Dalam novel itu Bazarov sebagai tokoh sentral mengatakan lemahnya kutukan
ketika ia menerima nihilisme. Doktrin tentang nihilisme sebenarnya sudah ada
semenjak zaman Yunani Kuno, yaitu pada pandangan Georgias yang memberika tiga
proposisi tentang realitas. Pertama, tidak ada sesuatu pun yang eksis. Realitas
itu sebenarnya tidak ada. Kedua, bila sesuatu itu ada, ia tidak dapat
diketahui. Ini disebabkan oleh pengindraan itu sumber ilusi. Akal juga tidak
mampu meyakinkan kita tentang bahan alam semesta ini karena kita telah
dikungkung oleh dilema subjektif. Ketiga, sekalipun realitas itu dapat
diketahui ia tidak akan dapat kita beritahukan kepada orang lain.
e. Agnostisisme
Paham ini mengingkari kesanggupan manusia untuk
mengetahui hakikat benda. Baik hakikat materi maupun hakikat ruhani. Kata
agnosticisme berasal dari bahasa Yunani yaitu agnostos yang berarti “unknown”.
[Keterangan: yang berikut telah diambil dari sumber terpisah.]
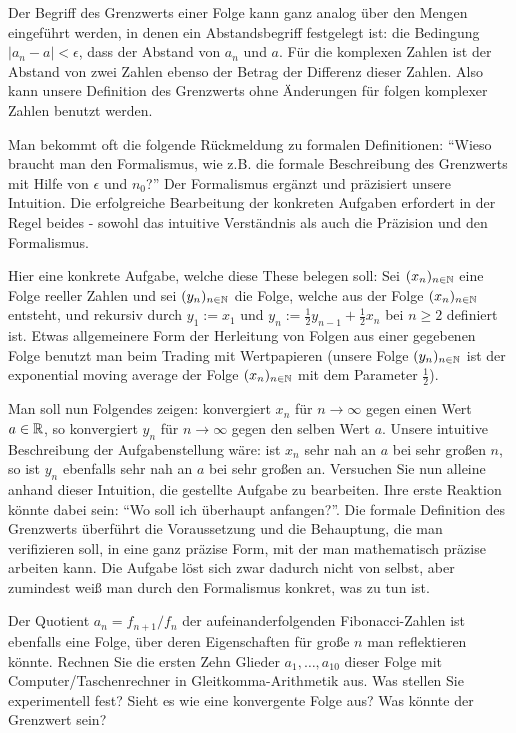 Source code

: \begin{bem}
	Der Begriff des Grenzwerts einer Folge kann ganz analog über den Mengen eingeführt werden, in denen ein Abstandsbegriff festgelegt ist: die Bedingung $|a_n - a| < \epsilon$, dass der Abstand von $a_n$ und $a$. Für die komplexen Zahlen ist der Abstand von zwei  Zahlen ebenso der Betrag der Differenz dieser Zahlen. Also kann unsere Definition des Grenzwerts ohne Änderungen für folgen komplexer Zahlen benutzt werden. 
\end{bem} 

\begin{bem} 
	Man bekommt oft die folgende Rückmeldung zu formalen Definitionen: 
	``Wieso braucht man den Formalismus, wie z.B. die formale Beschreibung des Grenzwerts mit Hilfe von $\epsilon$ und $n_0$?'' Der Formalismus ergänzt und präzisiert unsere Intuition. Die erfolgreiche Bearbeitung der konkreten Aufgaben erfordert in der Regel beides - sowohl das intuitive Verständnis als auch die Präzision und den Formalismus. 
	
	Hier eine konkrete Aufgabe, welche diese These belegen soll: Sei $(x_n)_{n \in \mathbb{N}}$ eine Folge reeller Zahlen und sei $(y_n)_{n \in \mathbb{N}}$ die Folge, welche aus der Folge $(x_n)_{n \in \mathbb{N}}$ entsteht, und rekursiv durch $y_1 := x_1$ und $y_n := \frac{1}{2} y_{n-1} + \frac{1}{2} x_n$ bei $n \ge 2$ definiert ist. Etwas allgemeinere Form der Herleitung von Folgen aus einer gegebenen Folge benutzt man beim Trading mit Wertpapieren (unsere Folge $(y_n)_{n \in \mathbb{N}}$ ist der exponential moving average der Folge $(x_n)_{n \in \mathbb{N}}$ mit dem Parameter $\frac{1}{2}$). 
	
	Man soll nun Folgendes zeigen: konvergiert $x_n$ für $n \to \infty$ gegen einen Wert $a \in \mathbb{R}$, so konvergiert $y_n$ für $n \to \infty$ gegen den selben Wert $a$. Unsere intuitive Beschreibung der Aufgabenstellung wäre: ist $x_n$ sehr nah an $a$ bei sehr großen $n$, so ist $y_n$ ebenfalls sehr nah an $a$ bei sehr großen an. Versuchen Sie nun alleine anhand dieser Intuition, die gestellte Aufgabe zu bearbeiten. Ihre erste Reaktion könnte dabei sein: ``Wo soll ich überhaupt anfangen?''. Die formale Definition des Grenzwerts überführt die Voraussetzung und die Behauptung, die man verifizieren soll, in eine ganz präzise Form, mit der man mathematisch präzise arbeiten kann. Die Aufgabe löst sich zwar dadurch nicht von selbst, aber zumindest weiß man durch den Formalismus konkret, was zu tun ist. 
\end{bem}

\begin{aufg}
Der Quotient $a_n = f_{n+1} / f_n$ der aufeinanderfolgenden Fibonacci-Zahlen ist ebenfalls eine Folge, über deren Eigenschaften für große $n$ man reflektieren könnte. Rechnen Sie die ersten Zehn Glieder $a_1,\ldots,a_{10}$ dieser Folge mit Computer/Taschenrechner in Gleitkomma-Arithmetik aus. Was stellen Sie experimentell fest? Sieht es wie eine konvergente Folge aus? Was könnte der Grenzwert sein? 
\end{aufg} 

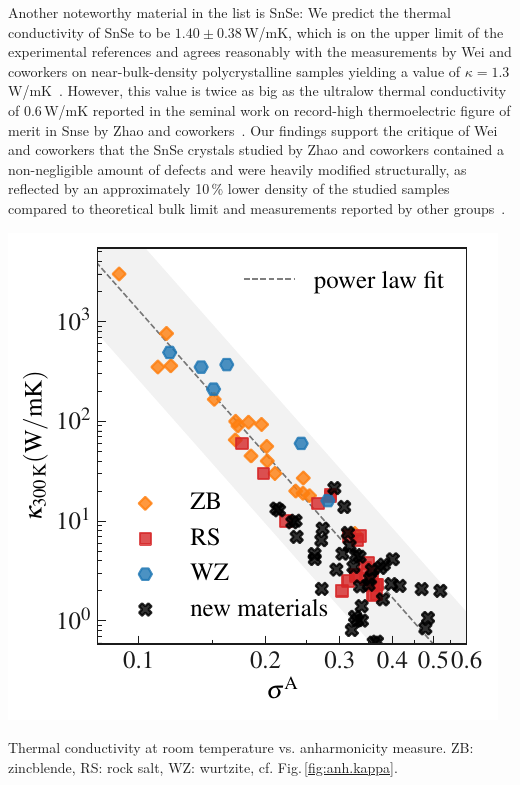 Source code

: Another noteworthy material in the list is SnSe: We predict the thermal conductivity of SnSe to be $1.40 \pm 0.38$\,W/mK, which is on the upper limit of the experimental references and agrees reasonably with the measurements by Wei and coworkers on near-bulk-density polycrystalline samples yielding a value of $\kappa = 1.3$\,W/mK~\cite{wei2016}.
However, this value is twice as big as the ultralow thermal conductivity of $0.6$\,W/mK reported in the seminal work on record-high thermoelectric figure of merit in Snse by Zhao and coworkers~\cite{zhao2014}. Our findings support the critique of Wei and coworkers that the SnSe crystals studied by Zhao and coworkers contained a non-negligible amount of defects and were heavily modified structurally, as reflected by an approximately 10\,\% lower density of the studied samples compared to theoretical bulk limit and measurements reported by other groups~\cite{wei2016}.
%
\begin{marginfigure}
	\includegraphics[width=\textwidth]{./data/plots/anharmonicity/9_kappa/incl_computations/sigma_vs_kappa_annot_comp_margin.pdf}
	\caption{
	Thermal conductivity at room temperature vs. anharmonicity measure. ZB: zincblende, RS: rock salt, WZ: wurtzite, cf. Fig.\,\ref{fig:anh.kappa}.}
	\label{fig:kappa_sigma_exp_comp}
\end{marginfigure}
%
A artinya not dan no artinya know. Timbulnya aliran ini dikarenakan belum
dapatnya orang mengenal dan mampu menerangkan secara konkret akan adanya
kenyataan yang berdiri dan dapat kita kenal. Aliran ini dengan tegas selalu
menyangkal adanya suatu kenyataan mutlak yang bersifat transcendent.” Beberapa
tokoh aliran ini misalnya Soren Kiekegaar, Heidegger, Sartre, dan Jasper.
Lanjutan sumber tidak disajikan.